##### Source material #####

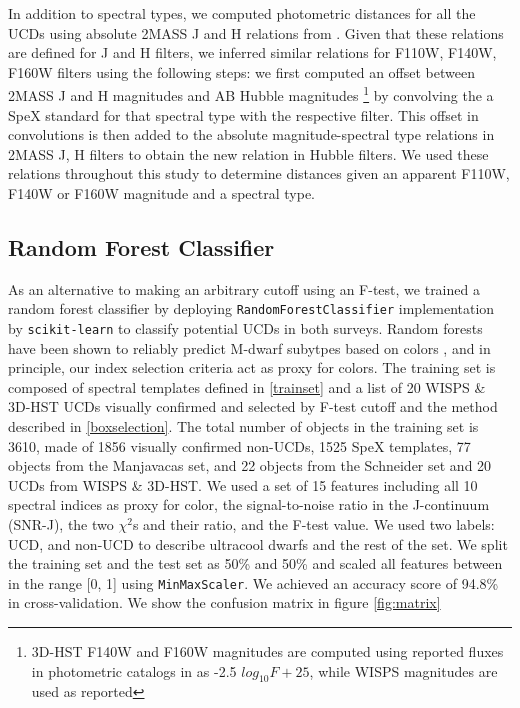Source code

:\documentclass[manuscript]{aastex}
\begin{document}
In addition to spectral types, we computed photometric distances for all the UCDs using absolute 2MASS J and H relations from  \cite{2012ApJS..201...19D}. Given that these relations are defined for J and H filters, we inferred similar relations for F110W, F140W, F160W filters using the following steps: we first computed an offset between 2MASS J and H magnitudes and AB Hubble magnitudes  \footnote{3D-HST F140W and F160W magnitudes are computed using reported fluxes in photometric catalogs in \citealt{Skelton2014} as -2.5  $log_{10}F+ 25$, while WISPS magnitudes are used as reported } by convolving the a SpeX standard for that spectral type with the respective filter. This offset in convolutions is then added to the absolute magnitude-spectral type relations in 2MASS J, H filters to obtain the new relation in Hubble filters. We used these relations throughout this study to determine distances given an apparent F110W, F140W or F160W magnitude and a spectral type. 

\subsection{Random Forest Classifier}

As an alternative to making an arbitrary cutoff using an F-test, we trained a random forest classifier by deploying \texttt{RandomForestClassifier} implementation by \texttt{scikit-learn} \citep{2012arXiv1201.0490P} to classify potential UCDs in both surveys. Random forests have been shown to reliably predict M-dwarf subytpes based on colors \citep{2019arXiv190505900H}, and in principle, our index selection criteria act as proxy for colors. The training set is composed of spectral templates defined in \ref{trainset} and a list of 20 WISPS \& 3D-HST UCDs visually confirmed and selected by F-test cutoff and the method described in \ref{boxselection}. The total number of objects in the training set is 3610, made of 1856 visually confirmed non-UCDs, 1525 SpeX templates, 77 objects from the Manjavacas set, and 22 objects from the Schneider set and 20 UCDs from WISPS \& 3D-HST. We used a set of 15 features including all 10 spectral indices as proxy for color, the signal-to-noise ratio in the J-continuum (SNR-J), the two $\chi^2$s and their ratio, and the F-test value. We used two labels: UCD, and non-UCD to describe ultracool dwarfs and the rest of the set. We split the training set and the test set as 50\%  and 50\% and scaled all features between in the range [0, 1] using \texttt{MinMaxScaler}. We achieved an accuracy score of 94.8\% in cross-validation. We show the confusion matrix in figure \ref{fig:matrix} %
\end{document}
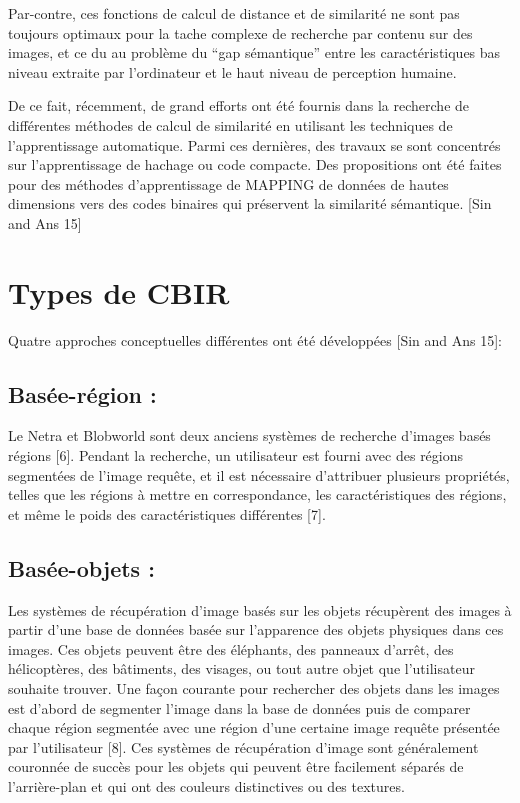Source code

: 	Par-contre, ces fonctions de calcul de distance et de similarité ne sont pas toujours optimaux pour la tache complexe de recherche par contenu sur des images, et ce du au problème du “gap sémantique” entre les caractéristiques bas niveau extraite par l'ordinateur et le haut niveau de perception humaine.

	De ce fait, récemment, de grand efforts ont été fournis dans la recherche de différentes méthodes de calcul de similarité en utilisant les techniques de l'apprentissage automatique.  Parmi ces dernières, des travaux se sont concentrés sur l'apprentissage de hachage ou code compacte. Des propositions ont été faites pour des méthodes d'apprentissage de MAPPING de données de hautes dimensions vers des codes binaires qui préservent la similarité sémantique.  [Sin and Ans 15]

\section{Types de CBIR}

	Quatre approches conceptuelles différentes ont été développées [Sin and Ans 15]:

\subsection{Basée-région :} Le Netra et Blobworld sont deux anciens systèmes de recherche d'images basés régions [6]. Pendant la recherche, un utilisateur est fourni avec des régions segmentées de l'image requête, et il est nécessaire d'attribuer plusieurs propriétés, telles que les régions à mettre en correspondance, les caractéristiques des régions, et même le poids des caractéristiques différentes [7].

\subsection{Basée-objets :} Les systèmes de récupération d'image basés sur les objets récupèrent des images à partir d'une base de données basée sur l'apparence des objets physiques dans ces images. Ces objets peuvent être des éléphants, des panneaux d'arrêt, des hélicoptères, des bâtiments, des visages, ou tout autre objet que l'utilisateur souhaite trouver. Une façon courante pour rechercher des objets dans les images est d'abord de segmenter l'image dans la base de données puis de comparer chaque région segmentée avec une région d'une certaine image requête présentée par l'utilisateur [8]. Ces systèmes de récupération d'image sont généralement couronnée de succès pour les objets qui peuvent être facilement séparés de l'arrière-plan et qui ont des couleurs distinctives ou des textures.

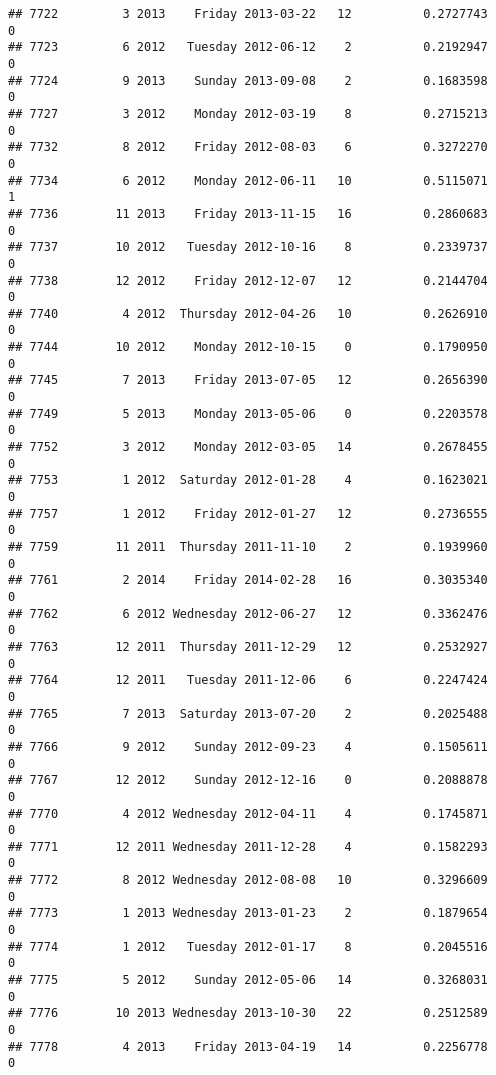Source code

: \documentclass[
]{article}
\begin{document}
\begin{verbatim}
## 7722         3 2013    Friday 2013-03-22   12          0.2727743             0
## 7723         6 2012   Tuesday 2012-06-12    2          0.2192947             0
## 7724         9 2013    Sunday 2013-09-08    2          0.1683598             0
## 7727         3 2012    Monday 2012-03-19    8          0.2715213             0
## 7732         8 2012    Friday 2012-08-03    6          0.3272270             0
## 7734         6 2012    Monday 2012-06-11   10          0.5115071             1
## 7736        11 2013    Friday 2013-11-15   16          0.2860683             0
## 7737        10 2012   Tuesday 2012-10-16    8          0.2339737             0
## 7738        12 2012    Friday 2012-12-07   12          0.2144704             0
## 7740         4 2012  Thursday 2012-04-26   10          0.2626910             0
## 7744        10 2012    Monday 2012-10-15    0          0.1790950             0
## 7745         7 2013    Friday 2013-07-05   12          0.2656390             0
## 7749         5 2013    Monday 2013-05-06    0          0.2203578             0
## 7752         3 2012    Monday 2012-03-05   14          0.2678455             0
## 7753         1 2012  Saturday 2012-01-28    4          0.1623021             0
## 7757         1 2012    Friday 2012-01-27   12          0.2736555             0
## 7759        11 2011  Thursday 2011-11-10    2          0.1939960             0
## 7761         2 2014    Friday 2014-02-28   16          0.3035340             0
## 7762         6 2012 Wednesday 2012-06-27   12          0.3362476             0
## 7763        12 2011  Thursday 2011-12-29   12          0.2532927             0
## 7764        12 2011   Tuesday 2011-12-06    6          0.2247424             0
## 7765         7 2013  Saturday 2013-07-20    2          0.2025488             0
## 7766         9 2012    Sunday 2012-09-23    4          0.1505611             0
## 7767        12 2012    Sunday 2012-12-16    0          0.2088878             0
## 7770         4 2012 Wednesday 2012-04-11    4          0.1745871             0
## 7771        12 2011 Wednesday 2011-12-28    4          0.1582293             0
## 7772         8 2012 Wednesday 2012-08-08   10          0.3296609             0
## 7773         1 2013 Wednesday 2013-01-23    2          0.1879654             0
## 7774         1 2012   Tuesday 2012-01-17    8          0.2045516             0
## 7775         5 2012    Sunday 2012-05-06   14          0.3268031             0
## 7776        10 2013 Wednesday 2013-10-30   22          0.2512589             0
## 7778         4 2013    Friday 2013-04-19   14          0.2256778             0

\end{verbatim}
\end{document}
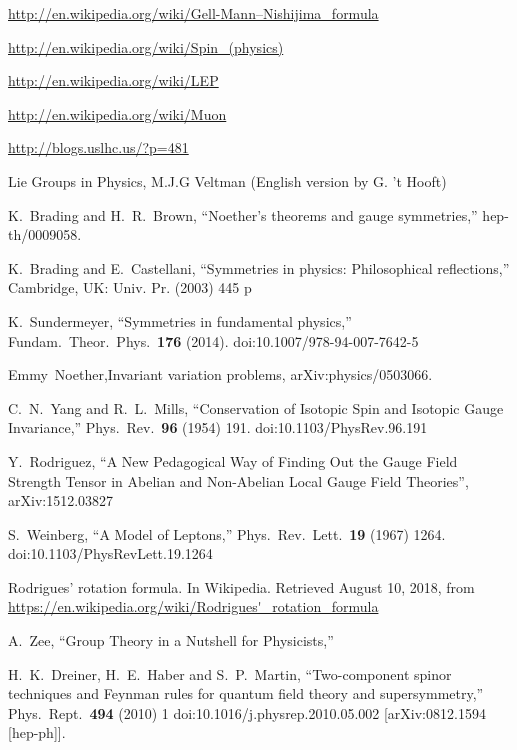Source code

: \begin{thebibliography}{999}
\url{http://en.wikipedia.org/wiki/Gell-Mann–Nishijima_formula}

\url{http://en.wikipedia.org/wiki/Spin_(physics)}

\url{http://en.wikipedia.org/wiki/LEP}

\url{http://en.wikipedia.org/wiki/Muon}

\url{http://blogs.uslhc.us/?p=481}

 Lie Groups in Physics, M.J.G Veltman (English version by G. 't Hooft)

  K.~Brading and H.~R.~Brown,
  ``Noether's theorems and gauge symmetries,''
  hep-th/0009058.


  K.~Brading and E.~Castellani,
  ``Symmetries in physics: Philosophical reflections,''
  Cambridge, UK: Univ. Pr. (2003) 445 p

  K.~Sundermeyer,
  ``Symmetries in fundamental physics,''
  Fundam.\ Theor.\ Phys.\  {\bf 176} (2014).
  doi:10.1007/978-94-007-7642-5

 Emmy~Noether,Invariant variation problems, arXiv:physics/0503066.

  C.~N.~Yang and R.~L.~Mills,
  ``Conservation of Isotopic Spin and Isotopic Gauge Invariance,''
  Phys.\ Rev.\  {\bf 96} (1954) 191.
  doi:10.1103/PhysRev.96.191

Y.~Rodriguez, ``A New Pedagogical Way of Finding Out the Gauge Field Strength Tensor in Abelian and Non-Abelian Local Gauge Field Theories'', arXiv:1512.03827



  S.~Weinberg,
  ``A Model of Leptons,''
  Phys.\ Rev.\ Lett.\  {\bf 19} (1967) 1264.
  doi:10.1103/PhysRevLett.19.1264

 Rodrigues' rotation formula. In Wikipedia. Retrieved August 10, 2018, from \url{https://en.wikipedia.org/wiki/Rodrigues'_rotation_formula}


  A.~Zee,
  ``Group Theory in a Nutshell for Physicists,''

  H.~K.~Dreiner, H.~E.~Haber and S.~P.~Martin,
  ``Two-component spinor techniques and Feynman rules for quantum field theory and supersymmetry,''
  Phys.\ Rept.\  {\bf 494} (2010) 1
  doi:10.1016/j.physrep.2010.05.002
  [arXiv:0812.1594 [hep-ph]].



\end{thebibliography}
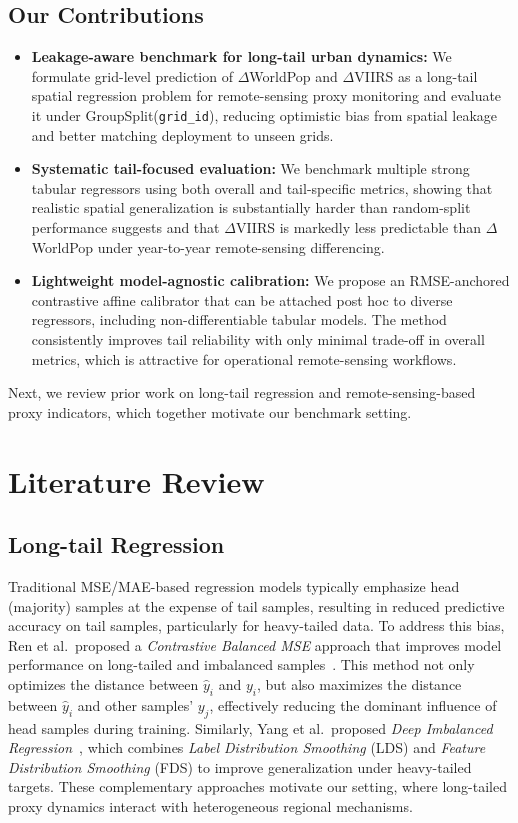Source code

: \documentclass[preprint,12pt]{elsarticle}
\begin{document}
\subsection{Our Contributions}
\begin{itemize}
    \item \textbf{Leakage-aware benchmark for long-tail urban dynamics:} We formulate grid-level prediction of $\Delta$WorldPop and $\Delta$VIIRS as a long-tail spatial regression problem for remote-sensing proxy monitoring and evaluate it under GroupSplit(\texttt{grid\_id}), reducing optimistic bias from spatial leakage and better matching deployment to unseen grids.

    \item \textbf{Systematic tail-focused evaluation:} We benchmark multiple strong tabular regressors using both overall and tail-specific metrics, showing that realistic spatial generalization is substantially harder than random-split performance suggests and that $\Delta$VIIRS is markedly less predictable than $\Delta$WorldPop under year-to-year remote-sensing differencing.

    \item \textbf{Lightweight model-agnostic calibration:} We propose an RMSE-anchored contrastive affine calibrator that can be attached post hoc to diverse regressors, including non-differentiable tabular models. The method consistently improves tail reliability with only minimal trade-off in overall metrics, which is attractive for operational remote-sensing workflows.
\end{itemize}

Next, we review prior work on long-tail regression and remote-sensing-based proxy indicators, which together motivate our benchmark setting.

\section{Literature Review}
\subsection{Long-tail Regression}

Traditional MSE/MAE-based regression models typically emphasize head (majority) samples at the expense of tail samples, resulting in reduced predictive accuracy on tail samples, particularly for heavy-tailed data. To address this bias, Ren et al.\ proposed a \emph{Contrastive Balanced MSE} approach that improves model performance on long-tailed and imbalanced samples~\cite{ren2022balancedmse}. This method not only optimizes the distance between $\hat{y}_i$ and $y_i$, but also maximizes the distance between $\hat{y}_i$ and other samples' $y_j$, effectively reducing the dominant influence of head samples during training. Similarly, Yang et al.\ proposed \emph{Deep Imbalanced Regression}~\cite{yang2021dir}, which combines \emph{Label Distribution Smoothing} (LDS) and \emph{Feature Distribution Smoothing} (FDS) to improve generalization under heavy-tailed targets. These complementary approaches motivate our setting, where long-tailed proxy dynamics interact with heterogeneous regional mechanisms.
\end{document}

#####

Requirement: Please output exactly the lines between the one holding "Isotopic Gauge Invariance,''" and the one holding "doi:10.1103/PhysRev.96.191" in the records above, inclusive, and nothing more.

Exercise answer:
  ``Conservation of Isotopic Spin and Isotopic Gauge Invariance,''
  Phys.\ Rev.\  {\bf 96} (1954) 191.
  doi:10.1103/PhysRev.96.191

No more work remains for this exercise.